Wearable sensors enable the noninvasive continuous analysis of biofluid, which is of great importance for healthcare monitoring. In this work, a wearable sensor was seamlessly integrated with a microfluidic chip which was prepared by a three-dimensional printing technology for noninvasive and multiplexed analysis of metabolite and electrolytes in human sweat. The microfluidic chip could enable rapid sampling of sweat, which avoids the sweat evaporation and contamination. Using a Zn metal–organic framework as a sacrificial template, the hexagonal rod-shaped porous carbon nanorod (PCN) with high porosity, a large specific surface area, and excellent conductivity was synthesized and exhibited the robust electrocatalytic ability of uric acid (UA) oxidation.
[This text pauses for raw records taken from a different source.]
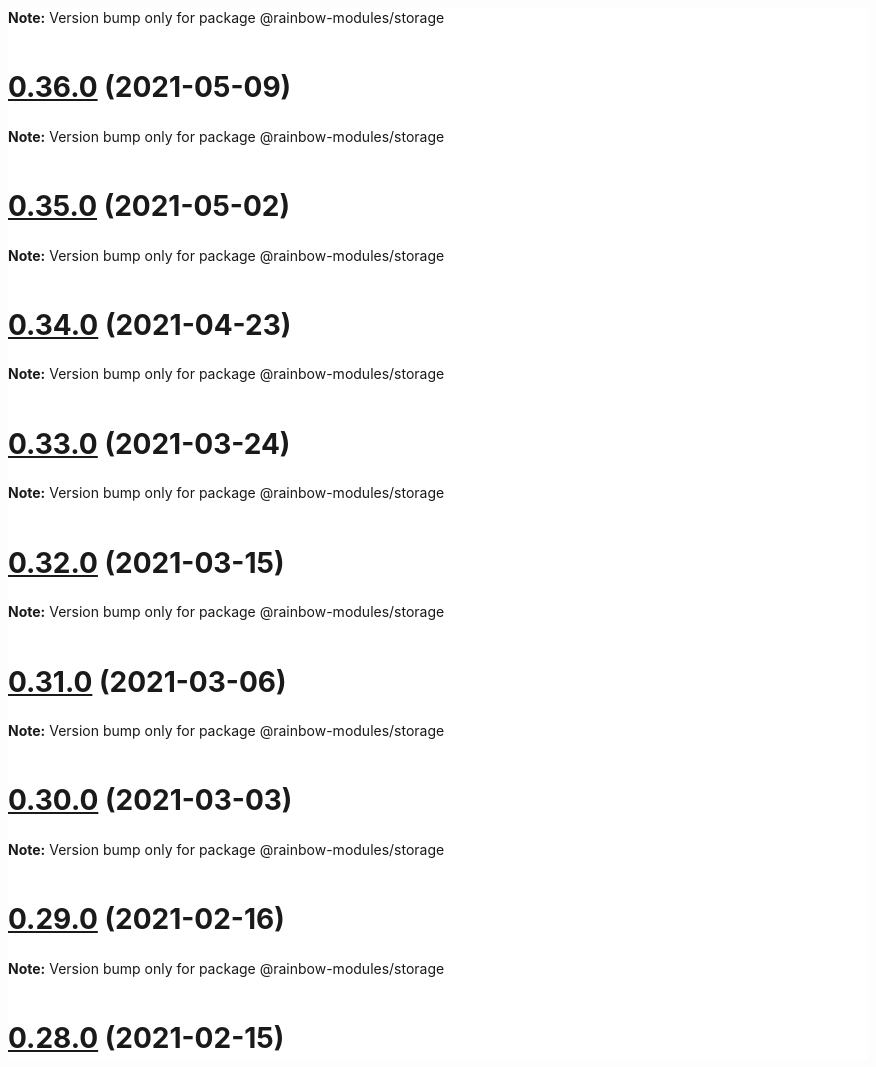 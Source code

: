 **Note:** Version bump only for package @rainbow-modules/storage

# [0.36.0](https://github.com/nexxtway/rainbow-modules/compare/v0.35.2...v0.36.0) (2021-05-09)

**Note:** Version bump only for package @rainbow-modules/storage

# [0.35.0](https://github.com/nexxtway/rainbow-modules/compare/v0.34.0...v0.35.0) (2021-05-02)

**Note:** Version bump only for package @rainbow-modules/storage

# [0.34.0](https://github.com/nexxtway/rainbow-modules/compare/v0.33.0...v0.34.0) (2021-04-23)

**Note:** Version bump only for package @rainbow-modules/storage

# [0.33.0](https://github.com/nexxtway/rainbow-modules/compare/v0.32.0...v0.33.0) (2021-03-24)

**Note:** Version bump only for package @rainbow-modules/storage

# [0.32.0](https://github.com/nexxtway/rainbow-modules/compare/v0.31.0...v0.32.0) (2021-03-15)

**Note:** Version bump only for package @rainbow-modules/storage

# [0.31.0](https://github.com/nexxtway/rainbow-modules/compare/v0.30.0...v0.31.0) (2021-03-06)

**Note:** Version bump only for package @rainbow-modules/storage

# [0.30.0](https://github.com/nexxtway/rainbow-modules/compare/v0.29.0...v0.30.0) (2021-03-03)

**Note:** Version bump only for package @rainbow-modules/storage

# [0.29.0](https://github.com/nexxtway/rainbow-modules/compare/v0.28.1...v0.29.0) (2021-02-16)

**Note:** Version bump only for package @rainbow-modules/storage

# [0.28.0](https://github.com/nexxtway/rainbow-modules/compare/v0.27.0...v0.28.0) (2021-02-15)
Therefore, the PCN-based sensor showed high sensitivity and good selectivity of UA with a wide linear range of 10–200 μM and a low detection limit of 4.13 μM. Meanwhile, the potentiometry-based ion-selective electrode was constructed for detection of pH and K+, respectively, with good sensitivity, selectivity, reproducibility, and stability. In addition, the testing under different bending states demonstrated that mechanical deformation had little effect on the electrochemical performance of the wearable sensors. Furthermore, we evaluated the utility of the wearable sensor for multiplexed real-time analysis of UA, pH, and K+ in sweat during aerobic exercise, and the effect of the amount of consumed purine-rich foods on uric acid metabolite levels in sweat and urine was further investigated. The relationship between urine UA and sweat UA was obtained. Overall, this wearable sensor enables multiple electrolyte and metabolite analysis in different noninvasive biofluids, suggesting its potential application in personalized disease prevention.